The following day the bus left as scheduled, returning to the hotel late into the evening from a full day of learning and exploring. It also returned to an outraged man who was left behind when, once again, he was late for the designated departure time. "That cured him for the remainder of the trip," our travel-study professor shared with my husband and me over breakfast on the last day of our China vacation.
Fortunately, that traveler was not part of our excursion. But as our academic guide shared anecdotes about egocentric travelers he'd led, they sounded all too familiar. "There are always grumblers or whiners," he said, "but the know-it-alls and self-appointed-masters-of-the-universe are the most disruptive to a group."
They're most disruptive at work, too. We all know them.

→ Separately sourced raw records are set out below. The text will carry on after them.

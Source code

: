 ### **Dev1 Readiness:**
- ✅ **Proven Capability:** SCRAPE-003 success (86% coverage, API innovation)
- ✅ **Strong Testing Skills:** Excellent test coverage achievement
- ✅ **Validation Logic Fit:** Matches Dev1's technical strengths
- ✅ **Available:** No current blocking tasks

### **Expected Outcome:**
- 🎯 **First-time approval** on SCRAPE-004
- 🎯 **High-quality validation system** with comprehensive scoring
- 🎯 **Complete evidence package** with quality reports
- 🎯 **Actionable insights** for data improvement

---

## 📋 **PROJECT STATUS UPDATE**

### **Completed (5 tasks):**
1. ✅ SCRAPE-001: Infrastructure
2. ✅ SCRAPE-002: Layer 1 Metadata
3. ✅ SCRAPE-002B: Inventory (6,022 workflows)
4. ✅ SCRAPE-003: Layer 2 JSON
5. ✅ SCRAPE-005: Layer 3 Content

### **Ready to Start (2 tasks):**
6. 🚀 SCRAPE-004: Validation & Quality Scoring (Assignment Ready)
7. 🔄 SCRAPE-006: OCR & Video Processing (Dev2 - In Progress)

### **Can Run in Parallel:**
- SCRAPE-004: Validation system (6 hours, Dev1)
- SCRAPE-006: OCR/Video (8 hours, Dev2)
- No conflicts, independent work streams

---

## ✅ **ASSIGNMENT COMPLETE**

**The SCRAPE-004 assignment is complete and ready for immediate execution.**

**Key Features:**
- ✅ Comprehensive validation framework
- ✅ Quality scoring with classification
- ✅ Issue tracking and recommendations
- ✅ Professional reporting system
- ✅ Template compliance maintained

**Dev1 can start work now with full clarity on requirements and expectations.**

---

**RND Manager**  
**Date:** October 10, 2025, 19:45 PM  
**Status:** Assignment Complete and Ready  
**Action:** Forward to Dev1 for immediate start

These are the people who show up in our workplaces looking for special treatment, thinking the rules don't apply to them, their time is more important than everyone else's, or they're exempt from normal standards, policies, and deadlines. It's difficult to work around these self-absorbed individuals, but it's often demoralizing to work for them.
I will never forget how devalued I felt as a young manager being "called" to the corporate offices of my nationally recognized company only to wait for meetings that never happened or that began three or four hours past the designated time. This wasn't due to unexpected business occurrences that shifted priorities; it was the normal operating pattern. I decided I didn't want a career where demonstrated actions placed low value on the "real" people who worked there.
But unlike that self-centered traveler who believed his time was more important than his thirty traveling companions' time, people who are winning at working value other people's time because they value other people.
People who are winning at working aren't looking for special treatment, they're providing it to customers and co-workers and bosses, delivering more than expected. They follow the rules, improve the standards, and meet or exceed the deadlines. They don't see themselves as unique and special; they see everyone that way.
People who are winning at working embrace each others' differences, encourage each others' dreams, and contribute to the whole. These are the people who approach their work, and their life, looking for what they can give to it, not what they can get from it. These are the people who others want to work with and for.
People who are winning at working aren't playing the I-win-you-lose game, translated in this example as I-don't-want-to-wait-so-you-can. You see, for people who are winning at working, their perspective goes beyond themselves. These are the people whose consistent, everyday actions contribute to a better workplace and a better world.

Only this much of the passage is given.